Supplied information |
━━━━
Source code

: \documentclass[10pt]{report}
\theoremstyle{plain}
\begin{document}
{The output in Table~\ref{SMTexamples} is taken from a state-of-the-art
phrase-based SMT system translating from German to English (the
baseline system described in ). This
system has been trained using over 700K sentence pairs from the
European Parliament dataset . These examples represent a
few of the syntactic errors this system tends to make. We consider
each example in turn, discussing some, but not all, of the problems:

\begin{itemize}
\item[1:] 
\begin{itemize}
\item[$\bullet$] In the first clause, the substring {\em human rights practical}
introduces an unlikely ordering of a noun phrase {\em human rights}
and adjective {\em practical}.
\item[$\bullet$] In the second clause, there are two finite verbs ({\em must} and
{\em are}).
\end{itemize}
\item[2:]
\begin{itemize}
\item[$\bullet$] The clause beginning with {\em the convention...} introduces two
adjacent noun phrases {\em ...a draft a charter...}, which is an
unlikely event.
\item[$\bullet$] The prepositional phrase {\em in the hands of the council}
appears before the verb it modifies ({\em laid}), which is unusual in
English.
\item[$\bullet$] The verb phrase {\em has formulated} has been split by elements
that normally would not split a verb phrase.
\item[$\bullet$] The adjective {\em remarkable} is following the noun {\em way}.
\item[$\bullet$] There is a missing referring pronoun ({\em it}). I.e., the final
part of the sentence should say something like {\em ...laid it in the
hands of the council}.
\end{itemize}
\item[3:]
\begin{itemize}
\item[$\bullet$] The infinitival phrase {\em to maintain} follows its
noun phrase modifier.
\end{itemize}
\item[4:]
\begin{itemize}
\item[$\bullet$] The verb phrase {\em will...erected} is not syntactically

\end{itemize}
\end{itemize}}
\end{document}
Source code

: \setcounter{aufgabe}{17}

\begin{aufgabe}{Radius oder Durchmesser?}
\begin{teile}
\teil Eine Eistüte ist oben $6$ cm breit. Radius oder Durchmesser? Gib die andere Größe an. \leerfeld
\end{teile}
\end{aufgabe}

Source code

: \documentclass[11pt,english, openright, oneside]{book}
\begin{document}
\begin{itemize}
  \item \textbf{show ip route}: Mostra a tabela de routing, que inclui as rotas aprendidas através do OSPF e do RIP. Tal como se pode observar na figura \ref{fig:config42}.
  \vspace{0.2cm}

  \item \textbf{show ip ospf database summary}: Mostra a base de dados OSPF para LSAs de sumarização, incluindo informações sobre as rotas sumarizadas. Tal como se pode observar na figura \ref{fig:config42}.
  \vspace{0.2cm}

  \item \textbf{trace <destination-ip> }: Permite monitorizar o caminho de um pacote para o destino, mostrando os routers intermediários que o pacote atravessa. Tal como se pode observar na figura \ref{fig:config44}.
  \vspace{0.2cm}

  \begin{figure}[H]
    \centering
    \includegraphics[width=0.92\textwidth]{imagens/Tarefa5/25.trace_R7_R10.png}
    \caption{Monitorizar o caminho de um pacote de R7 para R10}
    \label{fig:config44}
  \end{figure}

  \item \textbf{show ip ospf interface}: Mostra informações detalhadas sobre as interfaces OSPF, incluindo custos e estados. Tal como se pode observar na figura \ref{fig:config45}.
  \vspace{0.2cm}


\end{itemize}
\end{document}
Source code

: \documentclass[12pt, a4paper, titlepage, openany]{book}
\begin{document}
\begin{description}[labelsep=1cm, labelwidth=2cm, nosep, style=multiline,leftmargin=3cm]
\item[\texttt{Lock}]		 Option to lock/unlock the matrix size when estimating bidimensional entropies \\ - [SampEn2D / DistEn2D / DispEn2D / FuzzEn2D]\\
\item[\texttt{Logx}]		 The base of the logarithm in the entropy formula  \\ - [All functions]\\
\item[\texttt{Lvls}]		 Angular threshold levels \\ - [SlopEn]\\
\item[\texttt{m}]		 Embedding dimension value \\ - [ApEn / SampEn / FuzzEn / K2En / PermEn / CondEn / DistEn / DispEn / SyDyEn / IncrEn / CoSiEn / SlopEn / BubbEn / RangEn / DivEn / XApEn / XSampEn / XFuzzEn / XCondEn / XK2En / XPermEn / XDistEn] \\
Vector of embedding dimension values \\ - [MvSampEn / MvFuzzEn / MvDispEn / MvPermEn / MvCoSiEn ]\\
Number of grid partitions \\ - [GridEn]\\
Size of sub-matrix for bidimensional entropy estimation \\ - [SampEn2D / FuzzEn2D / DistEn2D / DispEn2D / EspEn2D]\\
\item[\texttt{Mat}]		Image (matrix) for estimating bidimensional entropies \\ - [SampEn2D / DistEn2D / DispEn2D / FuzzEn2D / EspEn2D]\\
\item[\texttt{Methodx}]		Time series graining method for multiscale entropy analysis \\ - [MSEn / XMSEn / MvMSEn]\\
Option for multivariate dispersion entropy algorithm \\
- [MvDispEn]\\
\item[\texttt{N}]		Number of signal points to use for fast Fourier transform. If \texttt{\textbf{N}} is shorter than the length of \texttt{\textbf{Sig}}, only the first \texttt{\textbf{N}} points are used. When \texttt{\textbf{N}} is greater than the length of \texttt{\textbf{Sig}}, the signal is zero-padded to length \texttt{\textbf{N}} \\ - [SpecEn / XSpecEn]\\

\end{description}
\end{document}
━━━━
To do |
Using the records above, report each line with the string "estimating".

Answer below |
\item[\texttt{Lock}]		 Option to lock/unlock the matrix size when estimating bidimensional entropies \\ - [SampEn2D / DistEn2D / DispEn2D / FuzzEn2D]\\
\item[\texttt{Mat}]		Image (matrix) for estimating bidimensional entropies \\ - [SampEn2D / DistEn2D / DispEn2D / FuzzEn2D / EspEn2D]\\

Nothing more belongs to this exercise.